Though having one set to work with proved challenging, it was those unique restraints that forced the stunt coordinator and his team to get resourceful. “Conceptually you’ll think of something, but once you get there it really brings everything alive,” Vanselow explains. “Sometimes that’s where you get the serendipitous ideas that pop up.” It took interacting with the actual environment of the production’s custom-built jet for certain solutions to reveal themselves, such as the scene that sees five passengers revolt against Marks, trying to subdue him with oxygen tanks, seatbelt extenders and whatever else they can find in the recreated galley.
This resourcefulness extended to said fight in the comically small airplane bathroom, a complicated fight choreography made even more difficult to pull off because Vanselow couldn’t rehearse it in a lavatory that sat in the middle of a live set. The solution: build a mock bathroom adjacent to the airplane (with walls stuffed with a half-inch of impact-cushioning neoprene material) where Vanselow and his guys could beat each other up on their own time to work out the mechanics and camerawork of the scene.
That attention to detail even extended to elements that the uninitiated would never notice, as Vanselow took great pains (literally) to make sure that all of the tactics used by Neeson’s character were true to his job description. “We were really trying to create something specific to the techniques an air marshal would know,” says Vanselow, who is particularly fond of Marks’ go-to (and non-lethal) move: using a thumb against an assailant’s throat to render him unconscious.
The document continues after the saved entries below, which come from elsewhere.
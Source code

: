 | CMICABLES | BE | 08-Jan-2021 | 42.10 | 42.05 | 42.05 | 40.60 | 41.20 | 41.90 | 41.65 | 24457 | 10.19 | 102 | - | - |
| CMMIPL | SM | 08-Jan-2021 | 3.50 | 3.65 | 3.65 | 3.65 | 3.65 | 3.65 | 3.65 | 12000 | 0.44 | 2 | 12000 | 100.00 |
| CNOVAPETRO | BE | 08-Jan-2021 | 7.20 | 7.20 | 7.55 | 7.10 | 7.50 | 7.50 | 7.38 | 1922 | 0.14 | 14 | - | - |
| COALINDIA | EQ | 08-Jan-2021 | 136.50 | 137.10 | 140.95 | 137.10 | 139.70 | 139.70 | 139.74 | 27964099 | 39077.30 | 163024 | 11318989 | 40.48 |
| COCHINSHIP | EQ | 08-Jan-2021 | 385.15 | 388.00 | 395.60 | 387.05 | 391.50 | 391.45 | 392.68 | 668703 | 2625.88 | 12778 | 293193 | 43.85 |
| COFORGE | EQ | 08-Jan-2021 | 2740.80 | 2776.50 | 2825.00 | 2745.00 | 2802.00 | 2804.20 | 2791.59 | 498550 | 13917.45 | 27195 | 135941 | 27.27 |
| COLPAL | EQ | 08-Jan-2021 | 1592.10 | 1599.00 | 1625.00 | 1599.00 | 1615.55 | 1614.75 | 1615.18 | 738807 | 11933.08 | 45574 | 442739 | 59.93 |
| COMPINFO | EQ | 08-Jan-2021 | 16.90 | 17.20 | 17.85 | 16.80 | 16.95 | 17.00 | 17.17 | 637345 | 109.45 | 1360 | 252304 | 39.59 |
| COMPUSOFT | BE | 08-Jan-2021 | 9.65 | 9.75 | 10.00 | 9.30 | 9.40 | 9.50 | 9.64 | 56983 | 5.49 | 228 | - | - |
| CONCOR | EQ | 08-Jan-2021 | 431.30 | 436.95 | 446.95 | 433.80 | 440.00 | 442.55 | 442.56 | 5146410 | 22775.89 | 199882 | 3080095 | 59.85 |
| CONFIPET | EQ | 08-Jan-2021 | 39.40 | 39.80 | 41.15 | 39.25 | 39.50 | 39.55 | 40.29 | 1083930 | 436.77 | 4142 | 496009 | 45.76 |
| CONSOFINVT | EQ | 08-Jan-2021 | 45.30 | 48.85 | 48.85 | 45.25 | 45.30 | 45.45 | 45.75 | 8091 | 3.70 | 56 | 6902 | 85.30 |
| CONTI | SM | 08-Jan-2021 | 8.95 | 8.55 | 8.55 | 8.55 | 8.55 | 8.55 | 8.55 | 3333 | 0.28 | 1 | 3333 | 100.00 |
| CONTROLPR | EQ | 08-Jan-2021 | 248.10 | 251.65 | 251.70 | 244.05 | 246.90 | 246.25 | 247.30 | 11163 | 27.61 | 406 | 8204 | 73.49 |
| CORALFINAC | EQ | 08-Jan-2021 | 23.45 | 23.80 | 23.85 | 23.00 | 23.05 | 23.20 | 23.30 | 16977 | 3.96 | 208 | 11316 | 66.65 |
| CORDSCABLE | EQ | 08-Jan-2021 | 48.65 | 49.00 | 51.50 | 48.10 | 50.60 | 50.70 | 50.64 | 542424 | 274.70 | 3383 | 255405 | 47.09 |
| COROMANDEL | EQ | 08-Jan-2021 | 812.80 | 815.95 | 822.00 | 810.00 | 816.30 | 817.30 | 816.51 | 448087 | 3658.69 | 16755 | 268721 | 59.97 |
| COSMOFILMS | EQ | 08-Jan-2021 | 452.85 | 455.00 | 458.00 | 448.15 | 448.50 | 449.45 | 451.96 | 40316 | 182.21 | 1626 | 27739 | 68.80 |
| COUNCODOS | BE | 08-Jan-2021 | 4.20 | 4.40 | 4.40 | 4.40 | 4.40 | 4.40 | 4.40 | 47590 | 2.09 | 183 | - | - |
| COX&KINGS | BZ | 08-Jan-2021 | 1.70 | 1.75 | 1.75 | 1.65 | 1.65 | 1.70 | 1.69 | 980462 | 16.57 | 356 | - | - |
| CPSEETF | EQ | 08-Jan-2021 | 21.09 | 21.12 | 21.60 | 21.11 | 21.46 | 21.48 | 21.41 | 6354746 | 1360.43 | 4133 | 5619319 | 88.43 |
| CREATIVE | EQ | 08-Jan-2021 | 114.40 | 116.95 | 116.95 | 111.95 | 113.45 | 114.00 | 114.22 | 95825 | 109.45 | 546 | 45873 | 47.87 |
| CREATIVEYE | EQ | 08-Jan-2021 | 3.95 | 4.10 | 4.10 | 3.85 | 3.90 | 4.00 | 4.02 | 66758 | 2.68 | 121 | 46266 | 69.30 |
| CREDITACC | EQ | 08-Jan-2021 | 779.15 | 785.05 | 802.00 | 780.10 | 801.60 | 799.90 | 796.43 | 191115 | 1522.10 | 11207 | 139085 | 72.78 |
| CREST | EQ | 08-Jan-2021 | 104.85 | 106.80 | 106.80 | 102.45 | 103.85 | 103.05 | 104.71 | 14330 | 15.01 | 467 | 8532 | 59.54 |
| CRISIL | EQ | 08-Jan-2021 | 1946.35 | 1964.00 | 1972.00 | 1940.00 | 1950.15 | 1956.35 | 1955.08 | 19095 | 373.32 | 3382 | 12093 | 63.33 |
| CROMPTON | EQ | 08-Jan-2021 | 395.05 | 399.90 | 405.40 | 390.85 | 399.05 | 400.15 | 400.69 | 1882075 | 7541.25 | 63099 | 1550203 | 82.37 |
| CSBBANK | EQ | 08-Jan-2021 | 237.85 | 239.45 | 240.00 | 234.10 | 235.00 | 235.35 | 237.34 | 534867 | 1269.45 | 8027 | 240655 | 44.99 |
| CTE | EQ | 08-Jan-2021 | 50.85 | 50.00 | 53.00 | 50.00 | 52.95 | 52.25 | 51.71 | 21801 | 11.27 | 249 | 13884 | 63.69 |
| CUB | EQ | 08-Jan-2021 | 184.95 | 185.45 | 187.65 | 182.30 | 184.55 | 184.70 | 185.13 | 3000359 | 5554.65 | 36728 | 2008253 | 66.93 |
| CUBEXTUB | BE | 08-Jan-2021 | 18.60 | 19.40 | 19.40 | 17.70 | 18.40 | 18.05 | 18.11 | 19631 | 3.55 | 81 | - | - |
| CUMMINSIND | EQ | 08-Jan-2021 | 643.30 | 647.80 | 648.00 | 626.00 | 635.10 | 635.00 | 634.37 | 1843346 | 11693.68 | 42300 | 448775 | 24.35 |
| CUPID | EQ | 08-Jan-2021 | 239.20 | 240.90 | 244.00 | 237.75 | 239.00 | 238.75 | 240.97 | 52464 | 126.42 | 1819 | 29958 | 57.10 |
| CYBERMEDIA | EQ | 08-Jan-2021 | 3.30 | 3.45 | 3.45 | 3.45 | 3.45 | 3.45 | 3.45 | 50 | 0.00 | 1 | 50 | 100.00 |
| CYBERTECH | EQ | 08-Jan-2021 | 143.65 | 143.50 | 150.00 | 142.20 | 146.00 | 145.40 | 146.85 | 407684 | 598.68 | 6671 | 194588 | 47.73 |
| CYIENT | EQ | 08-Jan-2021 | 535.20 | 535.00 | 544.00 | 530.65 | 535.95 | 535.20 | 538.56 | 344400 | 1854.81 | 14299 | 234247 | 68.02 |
But even then a little Hollywood-style flair was necessary. “A lot of the practical tactics that operating professionals use don’t really look good on camera because they happen so fast and don’t seem to have an impact,” Vanselow explains. “It doesn’t look like it would hurt until you feel it!”
It’s this methodical approach to a rapid-fire genre that has made Neeson and Vanselow the current undisputed champions in the action movie game, with the first two films in their Taken series pulling in a jaw dropping $600 million worldwide. While he could rest on those nine-figure laurels, Vanselow was determined to give Non-Stop’s Marks the hand-to-hand combat and weapons handling skills of an air marshal—not the CIA operative who is at the center of Taken. “People don’t realize you’re constantly changing tactics,” say Vanselow. “A lot of it is subtle, like the way you hold or point your gun. Somebody who’s in the CIA is going to do it one way; an air marshal is going to do it a different way. We focus on all of those specifics.”
The pair may be willing to put in the extra work, but they will get to dust off some old skills for their next project together: Taken 3 (though Vanselow does concede that the 61-year-old Neeson’s fighting style will continue to age gracefully along with the franchise’s leading man). There will be no napping on the set of that kidnapping thriller, and though the stuntman won’t have any downtime to see the sights on a production that will take him to Spain and France, at this point he’s just glad not to be stuck on that damn airplane. “People think when you have one location it’s going to be super easy,” Vanselow laughs, “but when you take 100 creative people and put them in a tube for three months, you have issues.”